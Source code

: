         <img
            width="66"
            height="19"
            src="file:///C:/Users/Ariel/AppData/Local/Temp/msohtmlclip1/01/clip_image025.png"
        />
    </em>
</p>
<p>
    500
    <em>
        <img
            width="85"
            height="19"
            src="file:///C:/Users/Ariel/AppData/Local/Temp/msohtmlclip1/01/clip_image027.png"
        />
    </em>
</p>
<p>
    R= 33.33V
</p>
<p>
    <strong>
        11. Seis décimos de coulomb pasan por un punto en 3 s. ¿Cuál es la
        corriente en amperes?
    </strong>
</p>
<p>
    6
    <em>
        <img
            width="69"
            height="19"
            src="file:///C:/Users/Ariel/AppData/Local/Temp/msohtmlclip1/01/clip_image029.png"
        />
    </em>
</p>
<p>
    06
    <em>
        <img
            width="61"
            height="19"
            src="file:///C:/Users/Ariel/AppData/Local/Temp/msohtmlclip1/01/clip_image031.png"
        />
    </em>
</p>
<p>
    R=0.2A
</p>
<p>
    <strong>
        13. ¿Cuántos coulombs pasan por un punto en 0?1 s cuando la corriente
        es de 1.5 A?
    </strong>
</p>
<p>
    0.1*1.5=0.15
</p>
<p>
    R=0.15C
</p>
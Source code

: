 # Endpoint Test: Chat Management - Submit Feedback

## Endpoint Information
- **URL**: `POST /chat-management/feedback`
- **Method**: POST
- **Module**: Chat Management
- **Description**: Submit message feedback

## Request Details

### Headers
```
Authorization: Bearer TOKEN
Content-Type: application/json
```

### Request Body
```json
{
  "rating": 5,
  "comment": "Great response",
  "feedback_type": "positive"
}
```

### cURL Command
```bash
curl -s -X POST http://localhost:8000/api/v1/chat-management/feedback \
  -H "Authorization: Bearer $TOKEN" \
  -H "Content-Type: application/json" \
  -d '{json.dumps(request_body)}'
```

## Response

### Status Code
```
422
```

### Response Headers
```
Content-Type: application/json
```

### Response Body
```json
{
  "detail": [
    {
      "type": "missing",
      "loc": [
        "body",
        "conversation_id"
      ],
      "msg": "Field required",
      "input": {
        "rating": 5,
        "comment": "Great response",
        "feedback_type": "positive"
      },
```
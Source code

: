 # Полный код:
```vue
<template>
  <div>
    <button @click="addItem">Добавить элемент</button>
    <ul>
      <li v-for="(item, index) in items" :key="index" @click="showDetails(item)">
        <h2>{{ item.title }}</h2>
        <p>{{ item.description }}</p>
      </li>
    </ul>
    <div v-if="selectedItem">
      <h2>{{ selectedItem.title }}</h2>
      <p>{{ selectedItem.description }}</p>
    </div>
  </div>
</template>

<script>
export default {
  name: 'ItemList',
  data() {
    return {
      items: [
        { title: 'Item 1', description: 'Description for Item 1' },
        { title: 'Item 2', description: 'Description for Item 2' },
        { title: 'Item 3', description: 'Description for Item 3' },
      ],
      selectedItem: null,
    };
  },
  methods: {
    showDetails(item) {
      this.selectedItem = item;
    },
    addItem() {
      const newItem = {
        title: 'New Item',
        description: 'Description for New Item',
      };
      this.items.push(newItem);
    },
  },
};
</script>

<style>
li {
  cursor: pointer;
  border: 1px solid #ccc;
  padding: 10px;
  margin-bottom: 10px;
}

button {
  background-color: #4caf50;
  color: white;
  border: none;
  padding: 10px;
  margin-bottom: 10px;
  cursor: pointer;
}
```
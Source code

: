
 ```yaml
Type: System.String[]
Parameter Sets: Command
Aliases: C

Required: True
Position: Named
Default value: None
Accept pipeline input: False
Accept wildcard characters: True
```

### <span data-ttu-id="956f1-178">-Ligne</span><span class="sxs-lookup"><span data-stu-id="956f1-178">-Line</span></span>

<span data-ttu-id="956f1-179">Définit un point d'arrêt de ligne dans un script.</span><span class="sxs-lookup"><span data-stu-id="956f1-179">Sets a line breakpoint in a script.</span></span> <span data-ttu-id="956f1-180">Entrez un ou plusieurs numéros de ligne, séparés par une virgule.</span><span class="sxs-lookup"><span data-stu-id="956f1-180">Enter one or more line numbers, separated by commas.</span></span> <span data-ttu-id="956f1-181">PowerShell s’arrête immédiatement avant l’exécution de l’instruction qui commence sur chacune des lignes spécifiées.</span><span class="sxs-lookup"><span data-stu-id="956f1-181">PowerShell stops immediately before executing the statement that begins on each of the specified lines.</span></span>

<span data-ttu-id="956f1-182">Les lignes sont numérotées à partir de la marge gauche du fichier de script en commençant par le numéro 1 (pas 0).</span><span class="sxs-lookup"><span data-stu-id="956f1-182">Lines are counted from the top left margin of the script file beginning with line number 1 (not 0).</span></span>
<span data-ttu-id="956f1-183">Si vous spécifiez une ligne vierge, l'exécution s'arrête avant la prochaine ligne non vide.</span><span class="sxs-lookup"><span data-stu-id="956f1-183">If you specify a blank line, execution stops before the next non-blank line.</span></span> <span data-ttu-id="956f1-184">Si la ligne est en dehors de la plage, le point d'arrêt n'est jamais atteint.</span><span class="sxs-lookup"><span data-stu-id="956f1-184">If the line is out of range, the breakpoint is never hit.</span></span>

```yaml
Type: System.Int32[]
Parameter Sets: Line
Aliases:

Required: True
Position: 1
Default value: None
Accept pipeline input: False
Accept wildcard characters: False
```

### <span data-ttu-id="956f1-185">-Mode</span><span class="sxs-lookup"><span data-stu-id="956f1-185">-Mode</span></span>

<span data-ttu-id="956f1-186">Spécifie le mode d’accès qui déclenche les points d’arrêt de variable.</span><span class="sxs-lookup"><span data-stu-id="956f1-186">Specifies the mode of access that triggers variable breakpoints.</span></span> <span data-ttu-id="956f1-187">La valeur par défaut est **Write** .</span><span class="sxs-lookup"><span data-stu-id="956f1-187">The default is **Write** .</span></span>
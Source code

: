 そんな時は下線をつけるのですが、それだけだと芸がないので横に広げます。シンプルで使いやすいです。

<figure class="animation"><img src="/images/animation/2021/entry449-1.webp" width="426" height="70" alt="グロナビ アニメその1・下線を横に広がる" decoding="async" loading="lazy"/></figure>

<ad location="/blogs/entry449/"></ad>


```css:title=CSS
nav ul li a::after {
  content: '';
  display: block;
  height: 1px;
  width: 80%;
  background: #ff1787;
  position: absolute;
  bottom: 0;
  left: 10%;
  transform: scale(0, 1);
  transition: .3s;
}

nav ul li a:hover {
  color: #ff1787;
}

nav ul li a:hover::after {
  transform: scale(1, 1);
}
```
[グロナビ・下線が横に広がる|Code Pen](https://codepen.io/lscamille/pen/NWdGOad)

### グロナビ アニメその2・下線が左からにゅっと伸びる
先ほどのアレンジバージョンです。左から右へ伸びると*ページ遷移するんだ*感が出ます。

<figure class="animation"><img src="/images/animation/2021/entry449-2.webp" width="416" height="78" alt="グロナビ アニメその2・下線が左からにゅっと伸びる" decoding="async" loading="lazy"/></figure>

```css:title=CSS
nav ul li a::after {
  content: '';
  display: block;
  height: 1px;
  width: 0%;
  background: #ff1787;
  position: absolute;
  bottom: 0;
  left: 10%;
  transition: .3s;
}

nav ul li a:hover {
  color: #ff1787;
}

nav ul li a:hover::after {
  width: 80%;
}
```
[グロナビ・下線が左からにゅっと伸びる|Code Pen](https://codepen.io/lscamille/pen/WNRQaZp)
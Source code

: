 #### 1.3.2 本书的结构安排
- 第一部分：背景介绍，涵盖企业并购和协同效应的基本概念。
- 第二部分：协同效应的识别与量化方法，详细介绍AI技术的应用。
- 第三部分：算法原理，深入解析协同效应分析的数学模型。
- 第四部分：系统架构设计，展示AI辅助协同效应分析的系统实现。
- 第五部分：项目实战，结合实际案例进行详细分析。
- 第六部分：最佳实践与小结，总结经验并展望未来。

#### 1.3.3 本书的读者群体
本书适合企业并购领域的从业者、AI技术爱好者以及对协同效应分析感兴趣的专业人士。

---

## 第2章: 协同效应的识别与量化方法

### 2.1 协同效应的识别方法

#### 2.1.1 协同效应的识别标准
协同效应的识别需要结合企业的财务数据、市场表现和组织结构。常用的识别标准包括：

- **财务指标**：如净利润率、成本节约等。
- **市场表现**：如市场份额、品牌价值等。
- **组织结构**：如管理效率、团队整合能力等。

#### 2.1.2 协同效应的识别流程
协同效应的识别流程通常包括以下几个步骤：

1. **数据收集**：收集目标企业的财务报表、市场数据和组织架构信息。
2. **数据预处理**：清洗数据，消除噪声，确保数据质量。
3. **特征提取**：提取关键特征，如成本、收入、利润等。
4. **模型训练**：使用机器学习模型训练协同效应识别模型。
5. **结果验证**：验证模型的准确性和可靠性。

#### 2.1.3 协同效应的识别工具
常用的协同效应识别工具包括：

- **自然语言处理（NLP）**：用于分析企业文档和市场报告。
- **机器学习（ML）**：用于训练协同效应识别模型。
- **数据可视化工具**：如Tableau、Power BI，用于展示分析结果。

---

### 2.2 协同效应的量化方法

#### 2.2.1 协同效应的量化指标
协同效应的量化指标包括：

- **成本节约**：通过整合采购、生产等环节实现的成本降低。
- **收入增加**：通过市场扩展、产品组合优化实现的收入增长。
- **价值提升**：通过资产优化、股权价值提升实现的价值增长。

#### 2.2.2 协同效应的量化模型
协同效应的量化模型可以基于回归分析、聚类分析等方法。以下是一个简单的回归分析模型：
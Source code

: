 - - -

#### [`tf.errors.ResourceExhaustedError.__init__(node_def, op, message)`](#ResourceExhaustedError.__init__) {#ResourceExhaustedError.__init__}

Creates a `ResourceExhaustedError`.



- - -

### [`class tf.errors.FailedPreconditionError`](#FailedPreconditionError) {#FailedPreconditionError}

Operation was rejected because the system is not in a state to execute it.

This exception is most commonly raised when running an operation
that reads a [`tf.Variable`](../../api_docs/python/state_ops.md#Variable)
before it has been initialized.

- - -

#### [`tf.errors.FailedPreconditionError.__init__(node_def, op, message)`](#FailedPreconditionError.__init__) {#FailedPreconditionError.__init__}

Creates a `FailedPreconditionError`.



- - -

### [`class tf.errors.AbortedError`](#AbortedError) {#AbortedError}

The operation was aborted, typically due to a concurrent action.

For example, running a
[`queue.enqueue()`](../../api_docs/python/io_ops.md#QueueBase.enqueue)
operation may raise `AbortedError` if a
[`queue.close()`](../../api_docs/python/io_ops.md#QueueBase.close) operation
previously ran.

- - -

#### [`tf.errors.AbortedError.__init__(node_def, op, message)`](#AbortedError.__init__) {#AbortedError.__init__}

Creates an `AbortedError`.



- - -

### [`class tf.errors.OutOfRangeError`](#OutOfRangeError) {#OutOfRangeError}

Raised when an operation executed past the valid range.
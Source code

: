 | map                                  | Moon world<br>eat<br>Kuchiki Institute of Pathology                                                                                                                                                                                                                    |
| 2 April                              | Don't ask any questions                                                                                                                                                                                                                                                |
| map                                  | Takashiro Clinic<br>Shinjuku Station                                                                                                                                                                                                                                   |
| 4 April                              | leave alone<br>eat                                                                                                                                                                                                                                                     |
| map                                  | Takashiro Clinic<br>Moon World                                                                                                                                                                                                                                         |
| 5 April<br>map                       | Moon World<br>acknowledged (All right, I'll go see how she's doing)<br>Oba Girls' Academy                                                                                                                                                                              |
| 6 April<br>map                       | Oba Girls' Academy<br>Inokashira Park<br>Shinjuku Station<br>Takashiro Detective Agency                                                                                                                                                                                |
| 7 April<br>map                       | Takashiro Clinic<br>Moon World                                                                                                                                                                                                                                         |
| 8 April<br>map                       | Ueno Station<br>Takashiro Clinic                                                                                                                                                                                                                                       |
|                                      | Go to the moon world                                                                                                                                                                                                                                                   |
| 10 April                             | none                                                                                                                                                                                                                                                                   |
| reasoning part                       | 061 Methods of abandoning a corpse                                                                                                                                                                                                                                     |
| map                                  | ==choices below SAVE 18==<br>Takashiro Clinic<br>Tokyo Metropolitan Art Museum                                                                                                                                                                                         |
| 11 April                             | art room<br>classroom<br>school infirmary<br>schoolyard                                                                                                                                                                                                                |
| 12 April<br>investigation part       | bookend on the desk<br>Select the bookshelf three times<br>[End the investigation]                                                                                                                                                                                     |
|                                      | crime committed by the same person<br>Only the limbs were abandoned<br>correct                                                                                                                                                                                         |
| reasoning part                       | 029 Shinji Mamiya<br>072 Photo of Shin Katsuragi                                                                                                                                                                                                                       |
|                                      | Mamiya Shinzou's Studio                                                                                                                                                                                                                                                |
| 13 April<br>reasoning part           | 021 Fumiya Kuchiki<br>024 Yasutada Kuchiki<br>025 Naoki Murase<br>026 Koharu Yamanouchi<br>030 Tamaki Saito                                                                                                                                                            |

********************

§ WHAT TO DO: Using the material above, work out how many lines contain the string "Command". Give that number alone.

§ ANSWER BOX: 2